*Dataset extract*
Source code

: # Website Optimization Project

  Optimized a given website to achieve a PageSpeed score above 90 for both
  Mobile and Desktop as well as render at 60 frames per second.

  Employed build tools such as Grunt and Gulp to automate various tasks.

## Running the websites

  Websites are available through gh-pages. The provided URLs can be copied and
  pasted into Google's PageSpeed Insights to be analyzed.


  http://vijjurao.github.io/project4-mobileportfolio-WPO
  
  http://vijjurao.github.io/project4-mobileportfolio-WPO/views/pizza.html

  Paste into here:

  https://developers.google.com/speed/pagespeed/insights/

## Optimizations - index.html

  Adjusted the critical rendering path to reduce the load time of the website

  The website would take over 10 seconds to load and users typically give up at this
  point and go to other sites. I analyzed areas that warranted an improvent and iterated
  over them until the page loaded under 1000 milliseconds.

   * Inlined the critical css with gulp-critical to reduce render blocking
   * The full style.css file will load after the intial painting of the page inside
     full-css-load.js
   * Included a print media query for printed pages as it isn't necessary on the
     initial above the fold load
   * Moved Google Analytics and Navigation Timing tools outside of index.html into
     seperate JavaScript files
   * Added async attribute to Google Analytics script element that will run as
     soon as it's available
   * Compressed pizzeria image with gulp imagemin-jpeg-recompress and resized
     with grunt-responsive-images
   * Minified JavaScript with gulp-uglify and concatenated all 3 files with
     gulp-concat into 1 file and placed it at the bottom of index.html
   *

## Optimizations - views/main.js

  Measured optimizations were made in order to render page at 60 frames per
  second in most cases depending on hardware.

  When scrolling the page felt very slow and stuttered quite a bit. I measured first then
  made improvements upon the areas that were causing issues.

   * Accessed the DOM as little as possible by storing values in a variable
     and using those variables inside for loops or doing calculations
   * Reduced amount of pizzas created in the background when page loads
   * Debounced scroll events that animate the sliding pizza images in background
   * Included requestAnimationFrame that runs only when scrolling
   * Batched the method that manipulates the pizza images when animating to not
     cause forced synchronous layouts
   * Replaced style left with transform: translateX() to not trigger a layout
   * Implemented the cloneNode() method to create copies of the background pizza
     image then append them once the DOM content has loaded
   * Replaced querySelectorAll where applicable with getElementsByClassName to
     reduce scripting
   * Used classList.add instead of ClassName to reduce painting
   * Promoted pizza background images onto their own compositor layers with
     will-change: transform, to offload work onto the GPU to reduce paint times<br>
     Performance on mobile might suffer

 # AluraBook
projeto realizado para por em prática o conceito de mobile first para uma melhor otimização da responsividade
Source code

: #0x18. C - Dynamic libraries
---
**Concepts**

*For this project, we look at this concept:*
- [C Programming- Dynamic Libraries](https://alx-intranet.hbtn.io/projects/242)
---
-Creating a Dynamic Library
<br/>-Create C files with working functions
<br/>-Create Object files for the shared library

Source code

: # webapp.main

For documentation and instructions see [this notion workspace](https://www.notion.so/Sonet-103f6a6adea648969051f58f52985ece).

*What you should do*
Repeat all of the data exactly as given.

*Response area*
Source code

: # Website Optimization Project

  Optimized a given website to achieve a PageSpeed score above 90 for both
  Mobile and Desktop as well as render at 60 frames per second.

  Employed build tools such as Grunt and Gulp to automate various tasks.

## Running the websites

  Websites are available through gh-pages. The provided URLs can be copied and
  pasted into Google's PageSpeed Insights to be analyzed.


  http://vijjurao.github.io/project4-mobileportfolio-WPO
  
  http://vijjurao.github.io/project4-mobileportfolio-WPO/views/pizza.html

  Paste into here:

  https://developers.google.com/speed/pagespeed/insights/

## Optimizations - index.html

  Adjusted the critical rendering path to reduce the load time of the website

  The website would take over 10 seconds to load and users typically give up at this
  point and go to other sites. I analyzed areas that warranted an improvent and iterated
  over them until the page loaded under 1000 milliseconds.

   * Inlined the critical css with gulp-critical to reduce render blocking
   * The full style.css file will load after the intial painting of the page inside
     full-css-load.js
   * Included a print media query for printed pages as it isn't necessary on the
     initial above the fold load
   * Moved Google Analytics and Navigation Timing tools outside of index.html into
     seperate JavaScript files
   * Added async attribute to Google Analytics script element that will run as
     soon as it's available
   * Compressed pizzeria image with gulp imagemin-jpeg-recompress and resized
     with grunt-responsive-images
   * Minified JavaScript with gulp-uglify and concatenated all 3 files with
     gulp-concat into 1 file and placed it at the bottom of index.html
   *

## Optimizations - views/main.js

  Measured optimizations were made in order to render page at 60 frames per
  second in most cases depending on hardware.

  When scrolling the page felt very slow and stuttered quite a bit. I measured first then
  made improvements upon the areas that were causing issues.

   * Accessed the DOM as little as possible by storing values in a variable
     and using those variables inside for loops or doing calculations
   * Reduced amount of pizzas created in the background when page loads
   * Debounced scroll events that animate the sliding pizza images in background
   * Included requestAnimationFrame that runs only when scrolling
   * Batched the method that manipulates the pizza images when animating to not
     cause forced synchronous layouts
   * Replaced style left with transform: translateX() to not trigger a layout
   * Implemented the cloneNode() method to create copies of the background pizza
     image then append them once the DOM content has loaded
   * Replaced querySelectorAll where applicable with getElementsByClassName to
     reduce scripting
   * Used classList.add instead of ClassName to reduce painting
   * Promoted pizza background images onto their own compositor layers with
     will-change: transform, to offload work onto the GPU to reduce paint times<br>
     Performance on mobile might suffer

 # AluraBook
projeto realizado para por em prática o conceito de mobile first para uma melhor otimização da responsividade
Source code

: #0x18. C - Dynamic libraries
---
**Concepts**

*For this project, we look at this concept:*
- [C Programming- Dynamic Libraries](https://alx-intranet.hbtn.io/projects/242)
---
-Creating a Dynamic Library
<br/>-Create C files with working functions
<br/>-Create Object files for the shared library

Source code

: # webapp.main

For documentation and instructions see [this notion workspace](https://www.notion.so/Sonet-103f6a6adea648969051f58f52985ece).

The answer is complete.